La Relieuse du gué
Anne Delaflotte Mehdevi, éditions Gaïa, 2008
Mathilde a renoncé à une carrière dans la diplomatie pour vivre (de) sa passion, la reliure, un art que son grand-père lui a transmis. Elle s'est installée dans un petit village de Dordogne, où elle a ouvert un atelier de reliure dans une rue traversée par le gué qui donne son nom au roman. Elle a sympathisé avec les artisans dont les boutiques entourent la sienne et notamment avec un boulanger, qui depuis lui apporte chaque matin des chouquettes en échange d'un café. Son existence s'écoule tel un petit fleuve tranquille. Elle espère juste avoir bientôt plus de commandes, ce changement de vie ayant englouti toutes ses économies…
Elle se lève un matin un peu moins bien dans sa peau qu'à l'accoutumée. Elle attribue son humeur par trop nostalgique au vent et à la pluie qui se déchaînent ce jour-là. Il est très tôt encore ; elle s'apprête à se mettre au travail lorsque quelqu'un frappe et si vigoureusement qu'elle en éprouve presque de la peur. Déverrouillant la porte, elle se trouve face à un fort bel homme de carrure imposante. Ce dernier pénètre dans l'atelier, il émane de sa personne un parfum boisé si prononcé que Mathilde a l'impression que l'inconnu ne peut qu'avoir passé la nuit dans la forêt.

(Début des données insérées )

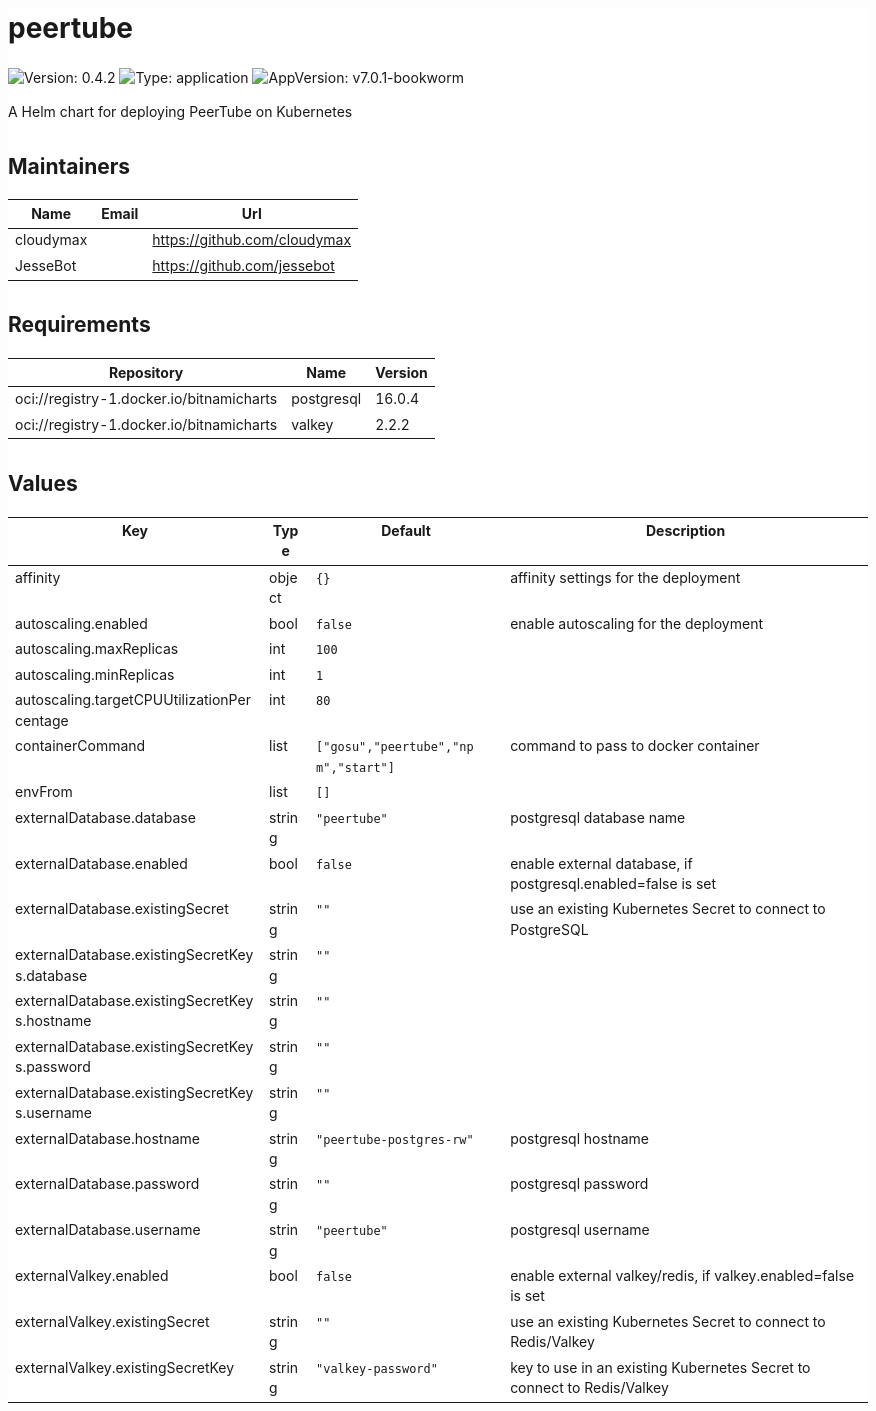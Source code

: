 # peertube

![Version: 0.4.2](https://img.shields.io/badge/Version-0.4.2-informational?style=flat-square) ![Type: application](https://img.shields.io/badge/Type-application-informational?style=flat-square) ![AppVersion: v7.0.1-bookworm](https://img.shields.io/badge/AppVersion-v7.0.1--bookworm-informational?style=flat-square)

A Helm chart for deploying PeerTube on Kubernetes

## Maintainers

| Name | Email | Url |
| ---- | ------ | --- |
| cloudymax |  | <https://github.com/cloudymax> |
| JesseBot |  | <https://github.com/jessebot> |

## Requirements

| Repository | Name | Version |
|------------|------|---------|
| oci://registry-1.docker.io/bitnamicharts | postgresql | 16.0.4 |
| oci://registry-1.docker.io/bitnamicharts | valkey | 2.2.2 |

## Values

| Key | Type | Default | Description |
|-----|------|---------|-------------|
| affinity | object | `{}` | affinity settings for the deployment |
| autoscaling.enabled | bool | `false` | enable autoscaling for the deployment |
| autoscaling.maxReplicas | int | `100` |  |
| autoscaling.minReplicas | int | `1` |  |
| autoscaling.targetCPUUtilizationPercentage | int | `80` |  |
| containerCommand | list | `["gosu","peertube","npm","start"]` | command to pass to docker container |
| envFrom | list | `[]` |  |
| externalDatabase.database | string | `"peertube"` | postgresql database name |
| externalDatabase.enabled | bool | `false` | enable external database, if postgresql.enabled=false is set |
| externalDatabase.existingSecret | string | `""` | use an existing Kubernetes Secret to connect to PostgreSQL |
| externalDatabase.existingSecretKeys.database | string | `""` |  |
| externalDatabase.existingSecretKeys.hostname | string | `""` |  |
| externalDatabase.existingSecretKeys.password | string | `""` |  |
| externalDatabase.existingSecretKeys.username | string | `""` |  |
| externalDatabase.hostname | string | `"peertube-postgres-rw"` | postgresql hostname |
| externalDatabase.password | string | `""` | postgresql password |
| externalDatabase.username | string | `"peertube"` | postgresql username |
| externalValkey.enabled | bool | `false` | enable external valkey/redis, if valkey.enabled=false is set |
| externalValkey.existingSecret | string | `""` | use an existing Kubernetes Secret to connect to Redis/Valkey |
| externalValkey.existingSecretKey | string | `"valkey-password"` | key to use in an existing Kubernetes Secret to connect to Redis/Valkey |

Il s'agit d'un client qui voudrait faire relier un magnifique ouvrage, aussi peu ordinaire qu'il l'est lui-même. Il lui dit qu'il viendra le rechercher le samedi suivant, verse 100 € d'arrhes et disparaît, sans même laisser ses coordonnées, aussi brutalement qu'il est apparu. La relieuse ne fait alors plus que penser à ce personnage si atypique, si séduisant ; elle se moque d'elle-même en constatant qu'elle se sent comme “amoureuse“. Son ami, le boulanger, remarque aussitôt son trouble. En apprenant la raison, il lui promet d'ouvrir l'œil et de tendre l'oreille ainsi que de lui faire part de tout ce qu'il pourra récolter comme informations.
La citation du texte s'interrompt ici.